* **THE INPUT**:

◇ ◇ ◇ ◇ ◇ ◇ ◇

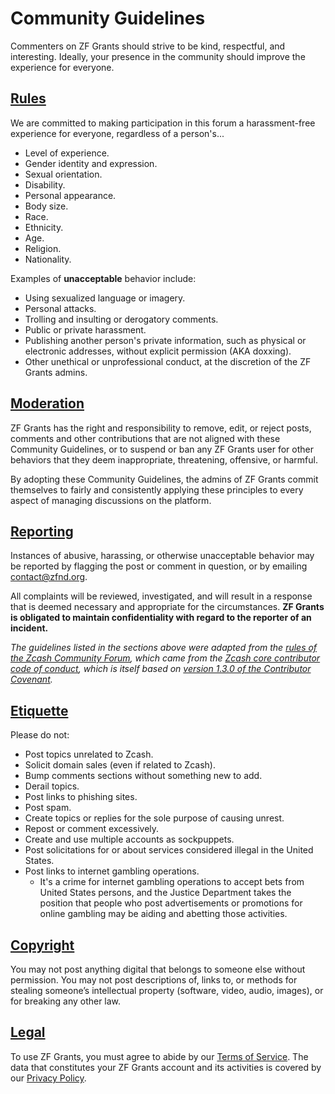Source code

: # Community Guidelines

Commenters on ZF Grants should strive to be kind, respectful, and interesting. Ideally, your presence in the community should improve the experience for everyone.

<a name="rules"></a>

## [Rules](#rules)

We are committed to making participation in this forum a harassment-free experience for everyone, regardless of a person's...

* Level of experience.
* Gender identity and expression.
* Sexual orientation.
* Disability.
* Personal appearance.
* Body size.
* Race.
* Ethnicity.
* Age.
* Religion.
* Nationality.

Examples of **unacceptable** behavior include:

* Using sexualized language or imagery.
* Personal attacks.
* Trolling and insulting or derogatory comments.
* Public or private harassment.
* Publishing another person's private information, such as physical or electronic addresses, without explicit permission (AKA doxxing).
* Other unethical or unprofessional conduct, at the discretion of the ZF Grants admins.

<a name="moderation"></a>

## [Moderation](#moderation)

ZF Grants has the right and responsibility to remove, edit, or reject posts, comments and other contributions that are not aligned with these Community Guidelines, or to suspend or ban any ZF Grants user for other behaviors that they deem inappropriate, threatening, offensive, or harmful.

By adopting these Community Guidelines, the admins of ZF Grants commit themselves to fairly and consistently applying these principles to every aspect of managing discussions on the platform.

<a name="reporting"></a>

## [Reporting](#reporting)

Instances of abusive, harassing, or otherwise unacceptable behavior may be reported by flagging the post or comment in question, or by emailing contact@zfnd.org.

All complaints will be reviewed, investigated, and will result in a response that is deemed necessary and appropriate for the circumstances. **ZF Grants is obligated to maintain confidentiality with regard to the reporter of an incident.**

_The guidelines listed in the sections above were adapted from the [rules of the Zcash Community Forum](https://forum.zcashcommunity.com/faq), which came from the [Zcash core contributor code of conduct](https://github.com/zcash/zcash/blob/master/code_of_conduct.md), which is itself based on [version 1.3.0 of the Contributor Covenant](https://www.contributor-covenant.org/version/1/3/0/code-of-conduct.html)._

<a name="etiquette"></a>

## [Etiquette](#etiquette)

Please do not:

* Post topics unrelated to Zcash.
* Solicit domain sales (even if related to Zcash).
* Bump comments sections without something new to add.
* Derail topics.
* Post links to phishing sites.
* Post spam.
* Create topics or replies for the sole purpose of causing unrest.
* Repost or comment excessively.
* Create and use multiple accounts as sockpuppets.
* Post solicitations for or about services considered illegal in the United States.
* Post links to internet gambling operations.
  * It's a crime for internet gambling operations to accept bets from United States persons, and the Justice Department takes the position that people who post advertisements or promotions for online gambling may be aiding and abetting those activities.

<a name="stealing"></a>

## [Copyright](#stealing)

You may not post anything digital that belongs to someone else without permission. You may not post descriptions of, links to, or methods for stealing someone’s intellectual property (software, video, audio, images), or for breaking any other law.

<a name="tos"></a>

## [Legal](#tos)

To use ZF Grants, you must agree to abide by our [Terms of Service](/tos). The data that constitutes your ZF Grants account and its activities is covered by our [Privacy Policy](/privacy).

◇ ◇ ◇ ◇ ◇ ◇ ◇

* **YOUR GOAL**: Search the material above for the string "activities". Show every line that holds it.

* **WRITTEN RESPONSE**:
  * It's a crime for internet gambling operations to accept bets from United States persons, and the Justice Department takes the position that people who post advertisements or promotions for online gambling may be aiding and abetting those activities.
To use ZF Grants, you must agree to abide by our [Terms of Service](/tos). The data that constitutes your ZF Grants account and its activities is covered by our [Privacy Policy](/privacy).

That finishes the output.